Accelerated development of the West Fault Block

Following the successful Ebok-5 well, the decision was taken to bring forward development of the West Fault Block to 2010. The second phase will encompass the installation of a separate dedicated wellhead platform at the West Fault Block location, and the drilling of up to six production wells tied back to the central MOPU and FSO facilities.

 

Ongoing development and progressive de-risking of upside potential

Once we have completed the first two development phases, 2011 is likely to see additional drilling on the field with efforts focused on remaining proved reservoirs in the Central Fault Blocks and Southern Lobe in particular.

 

We will also undertake further exploration and appraisal drilling with the objective of testing the 'D' series reservoirs in the northern area of the field and also to test deeper targets in the Qua Iboe, Biafra and Isongo formations.

 

Establishing a core production hub - bolt on asset acquisitions made

Our acquisition of equity stakes in both Okwok and OML 115 is highly complementary to our regional strategy.

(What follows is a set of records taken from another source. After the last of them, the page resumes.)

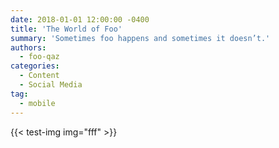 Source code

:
 ```yaml
---
date: 2018-01-01 12:00:00 -0400
title: 'The World of Foo'
summary: 'Sometimes foo happens and sometimes it doesn’t.'
authors:
  - foo-qaz
categories:
  - Content
  - Social Media
tag:
  - mobile
---
```


{{< test-img img="fff" >}}
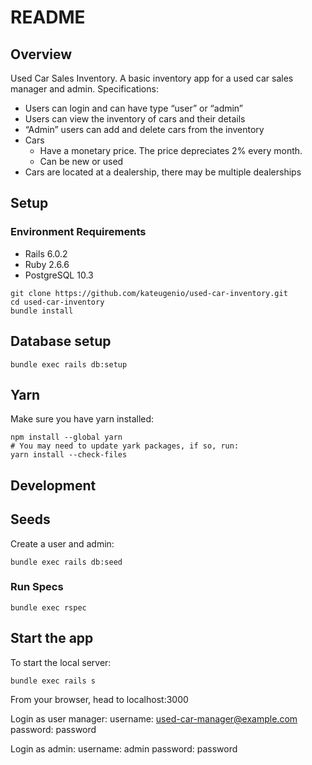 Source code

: # README

## Overview

Used Car Sales Inventory. A basic inventory app for a used car sales manager and admin.
Specifications:
- Users can login and can have type “user” or “admin”
- Users can view the inventory of cars and their details
- “Admin” users can add and delete cars from the inventory
- Cars
  - Have a monetary price. The price depreciates 2% every month.
  - Can be new or used
- Cars are located at a dealership, there may be multiple dealerships

## Setup

### Environment Requirements
* Rails 6.0.2
* Ruby 2.6.6
* PostgreSQL 10.3
```
git clone https://github.com/kateugenio/used-car-inventory.git
cd used-car-inventory
bundle install
```

## Database setup

```
bundle exec rails db:setup
```

## Yarn
Make sure you have yarn installed:
```
npm install --global yarn
# You may need to update yark packages, if so, run:
yarn install --check-files
```

## Development

## Seeds
Create a user and admin:
```
bundle exec rails db:seed
```

### Run Specs
```
bundle exec rspec
```

## Start the app

To start the local server:
```
bundle exec rails s
```
From your browser, head to localhost:3000

Login as user manager:
username: used-car-manager@example.com
password: password

Login as admin:
username: admin
password: password
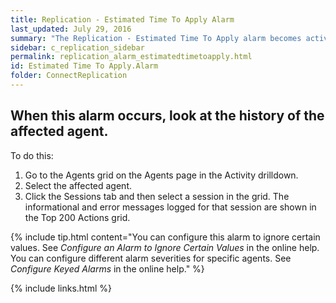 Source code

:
 ```yaml
---
title: Replication - Estimated Time To Apply Alarm
last_updated: July 29, 2016
summary: "The Replication - Estimated Time To Apply alarm becomes active when the amount of time required to deliver commands to the subscriber exceeds a thresholds."
sidebar: c_replication_sidebar
permalink: replication_alarm_estimatedtimetoapply.html
id: Estimated Time To Apply.Alarm
folder: ConnectReplication
---
```



## When this alarm occurs, look at the history of the affected agent.

To do this:

1. Go to the Agents grid on the Agents page in the Activity drilldown.
2. Select the affected agent.
3. Click the Sessions tab and then select a session in the grid. The informational and error messages logged for that session are shown in the Top 200 Actions grid.

{% include tip.html content="You can configure this alarm to ignore certain values. See *Configure an Alarm to Ignore Certain Values* in the online help. You can configure different alarm severities for specific agents. See *Configure Keyed Alarms* in the online help." %}


{% include links.html %}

We have gained valuable technical insight from drilling the three Ebok appraisal wells. Most importantly, we have been able to calibrate our interpretation of the relationship between seismic amplitude, reservoir quality and hydrocarbon charge. The benefits of this are not just confined to the Ebok field, there being a direct read across to both Okwok and OML 115 that will assist us as we seek to replicate the Ebok success and move towards planned drilling on both blocks in 2010.

 

With the Ebok production infrastructure nearby, we will be able to quickly tie back future projects as satellite developments. This will allow economies of scale and operational synergies, thereby lowering the economic threshold of further developments.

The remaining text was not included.